3 Fan Service Is Way More Common In Shonen Than Shojo
Fan service differs greatly between the two genres and is a lot more common in shonen than in shojo. In shojo, fan service may be more aligned with the main couple teasing one another with an almost kiss, seeing the male lead shirtless, or having a romantic and flirty moment. In shonen, beach episodes and bathhouse scenes are the most common fan service types, showcasing the male characters seeing the female characters nude or near-nude.

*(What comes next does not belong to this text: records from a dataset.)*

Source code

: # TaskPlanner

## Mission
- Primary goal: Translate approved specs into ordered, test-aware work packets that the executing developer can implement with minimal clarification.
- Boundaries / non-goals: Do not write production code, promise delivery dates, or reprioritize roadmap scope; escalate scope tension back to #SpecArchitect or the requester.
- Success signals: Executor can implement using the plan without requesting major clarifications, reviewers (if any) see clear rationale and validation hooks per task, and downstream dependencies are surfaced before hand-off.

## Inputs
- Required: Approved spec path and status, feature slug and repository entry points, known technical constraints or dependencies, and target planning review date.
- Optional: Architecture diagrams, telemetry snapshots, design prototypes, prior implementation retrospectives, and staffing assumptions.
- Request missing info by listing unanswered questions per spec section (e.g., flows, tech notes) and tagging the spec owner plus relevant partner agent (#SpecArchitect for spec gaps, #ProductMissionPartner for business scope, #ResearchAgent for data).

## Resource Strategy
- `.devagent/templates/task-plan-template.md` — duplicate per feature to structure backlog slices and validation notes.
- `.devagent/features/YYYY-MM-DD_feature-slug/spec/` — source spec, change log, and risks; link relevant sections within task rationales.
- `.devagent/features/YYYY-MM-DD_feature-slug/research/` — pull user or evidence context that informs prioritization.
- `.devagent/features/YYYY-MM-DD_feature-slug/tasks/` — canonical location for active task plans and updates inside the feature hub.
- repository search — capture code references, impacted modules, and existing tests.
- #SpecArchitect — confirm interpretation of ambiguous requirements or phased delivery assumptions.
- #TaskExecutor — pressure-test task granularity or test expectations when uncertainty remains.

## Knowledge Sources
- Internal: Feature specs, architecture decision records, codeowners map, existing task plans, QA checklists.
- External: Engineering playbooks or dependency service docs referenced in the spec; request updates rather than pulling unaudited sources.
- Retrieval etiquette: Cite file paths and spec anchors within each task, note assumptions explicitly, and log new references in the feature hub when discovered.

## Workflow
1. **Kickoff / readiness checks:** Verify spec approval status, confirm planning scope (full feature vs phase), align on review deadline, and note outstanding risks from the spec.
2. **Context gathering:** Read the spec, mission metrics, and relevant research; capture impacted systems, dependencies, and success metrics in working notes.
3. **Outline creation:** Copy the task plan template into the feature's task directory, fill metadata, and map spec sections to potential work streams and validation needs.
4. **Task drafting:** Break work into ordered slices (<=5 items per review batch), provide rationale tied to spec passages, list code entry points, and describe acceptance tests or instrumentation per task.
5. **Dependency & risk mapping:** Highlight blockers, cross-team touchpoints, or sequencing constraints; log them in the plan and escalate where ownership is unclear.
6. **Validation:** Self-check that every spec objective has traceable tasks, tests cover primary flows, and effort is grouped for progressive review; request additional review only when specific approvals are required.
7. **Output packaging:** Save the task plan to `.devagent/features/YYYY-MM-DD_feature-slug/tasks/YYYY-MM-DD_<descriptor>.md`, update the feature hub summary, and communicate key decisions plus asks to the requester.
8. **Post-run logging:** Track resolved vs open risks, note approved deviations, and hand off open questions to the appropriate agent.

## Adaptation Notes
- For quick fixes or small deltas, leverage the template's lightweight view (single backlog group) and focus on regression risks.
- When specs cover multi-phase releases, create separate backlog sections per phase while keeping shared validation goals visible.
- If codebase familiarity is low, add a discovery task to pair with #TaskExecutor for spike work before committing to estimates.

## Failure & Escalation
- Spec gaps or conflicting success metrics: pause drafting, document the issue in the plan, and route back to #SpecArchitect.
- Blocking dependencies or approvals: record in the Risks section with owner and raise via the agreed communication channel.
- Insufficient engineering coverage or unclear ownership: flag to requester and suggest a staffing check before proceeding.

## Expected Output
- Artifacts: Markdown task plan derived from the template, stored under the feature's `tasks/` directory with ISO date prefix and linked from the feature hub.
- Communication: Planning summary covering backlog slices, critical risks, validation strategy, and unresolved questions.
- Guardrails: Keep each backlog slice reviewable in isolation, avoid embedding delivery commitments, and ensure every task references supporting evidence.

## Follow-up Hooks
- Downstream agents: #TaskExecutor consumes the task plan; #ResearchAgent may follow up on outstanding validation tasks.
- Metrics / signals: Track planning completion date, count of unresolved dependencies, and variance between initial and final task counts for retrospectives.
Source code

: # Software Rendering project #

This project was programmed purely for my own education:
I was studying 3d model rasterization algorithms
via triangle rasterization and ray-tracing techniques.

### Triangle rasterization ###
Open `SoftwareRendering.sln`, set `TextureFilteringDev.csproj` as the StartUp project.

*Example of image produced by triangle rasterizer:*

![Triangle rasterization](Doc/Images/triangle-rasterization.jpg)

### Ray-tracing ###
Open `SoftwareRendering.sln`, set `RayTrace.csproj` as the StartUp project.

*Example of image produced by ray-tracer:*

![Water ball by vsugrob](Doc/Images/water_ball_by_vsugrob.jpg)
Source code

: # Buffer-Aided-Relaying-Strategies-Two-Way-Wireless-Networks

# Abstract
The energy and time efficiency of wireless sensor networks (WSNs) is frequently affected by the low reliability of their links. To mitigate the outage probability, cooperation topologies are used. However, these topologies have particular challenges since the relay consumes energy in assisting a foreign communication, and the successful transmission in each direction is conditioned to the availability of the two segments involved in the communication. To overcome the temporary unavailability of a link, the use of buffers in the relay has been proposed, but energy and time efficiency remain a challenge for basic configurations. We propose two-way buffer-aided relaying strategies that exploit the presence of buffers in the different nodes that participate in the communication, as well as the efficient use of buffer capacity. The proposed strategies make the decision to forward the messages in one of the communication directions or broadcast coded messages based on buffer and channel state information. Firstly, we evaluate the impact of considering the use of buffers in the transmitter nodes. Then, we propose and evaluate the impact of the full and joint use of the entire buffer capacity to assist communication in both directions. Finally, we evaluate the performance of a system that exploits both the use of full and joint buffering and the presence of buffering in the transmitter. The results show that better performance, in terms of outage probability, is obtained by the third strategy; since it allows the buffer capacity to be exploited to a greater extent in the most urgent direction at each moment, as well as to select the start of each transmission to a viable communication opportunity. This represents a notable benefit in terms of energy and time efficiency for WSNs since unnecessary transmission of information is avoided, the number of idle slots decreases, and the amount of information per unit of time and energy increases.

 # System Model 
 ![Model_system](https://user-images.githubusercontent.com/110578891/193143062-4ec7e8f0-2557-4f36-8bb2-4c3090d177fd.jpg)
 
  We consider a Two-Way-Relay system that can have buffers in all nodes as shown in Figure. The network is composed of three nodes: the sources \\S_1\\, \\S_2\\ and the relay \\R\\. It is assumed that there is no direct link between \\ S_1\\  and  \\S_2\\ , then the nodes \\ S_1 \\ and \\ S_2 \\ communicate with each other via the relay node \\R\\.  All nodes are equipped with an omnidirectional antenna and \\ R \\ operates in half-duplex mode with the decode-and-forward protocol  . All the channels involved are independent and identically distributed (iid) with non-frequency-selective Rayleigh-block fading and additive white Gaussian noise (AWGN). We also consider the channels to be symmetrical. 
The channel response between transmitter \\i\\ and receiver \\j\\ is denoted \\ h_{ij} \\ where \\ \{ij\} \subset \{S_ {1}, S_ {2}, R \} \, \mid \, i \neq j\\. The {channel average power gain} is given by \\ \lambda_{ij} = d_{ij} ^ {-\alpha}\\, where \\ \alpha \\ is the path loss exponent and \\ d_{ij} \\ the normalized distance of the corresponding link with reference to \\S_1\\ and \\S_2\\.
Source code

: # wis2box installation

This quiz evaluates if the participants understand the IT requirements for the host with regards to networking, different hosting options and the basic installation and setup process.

2 Shonen Is Typically Action Heavy, While It Is Very Minimal In Shojo
Action is a huge part of shonen anime and manga, in all of its forms. In typical shonen series, such as Hunter x Hunter or Dragon Ball, action could mean a fight between two characters, or in sports anime, like Haikyuu!!, it can be a game between two opposing teams. Shonen typically goes from one big action sequence to the next, leading up in between until the end of the series. In shojo, the action is very different. Sailor Moon, and all other magical girls shojo series, have actual fight scenes using special powers to combat against their enemies. But in regular romance shojo, the most action fans will see would probably be a slap between the female lead either dishes out or receives.
1 Shonen Is All About Having Fighting Spirit, But Shojo Focuses On Envoking Emotion In Its Audience
Fighting spirit is probably the most common trope of shonen anime and manga and makes fans so drawn to the genre. It is that hype sensation when things are going on that pulls readers and viewers in. When characters don’t back down, or protagonists do something super cool and unique. Fighting spirit makes a shonen anime so approachable and loved and some of the most popular series, Naruto, One Piece, Haikyuu!! We are all known for that spirit. In shojo, what typically keeps readers and viewers hooked are the fluffy, romantic feelings that come from the main relationship and the excitement of seeing it unfold. The fluff makes fans want to keep consuming the content to see how the story will end and if the characters will have a happy ending.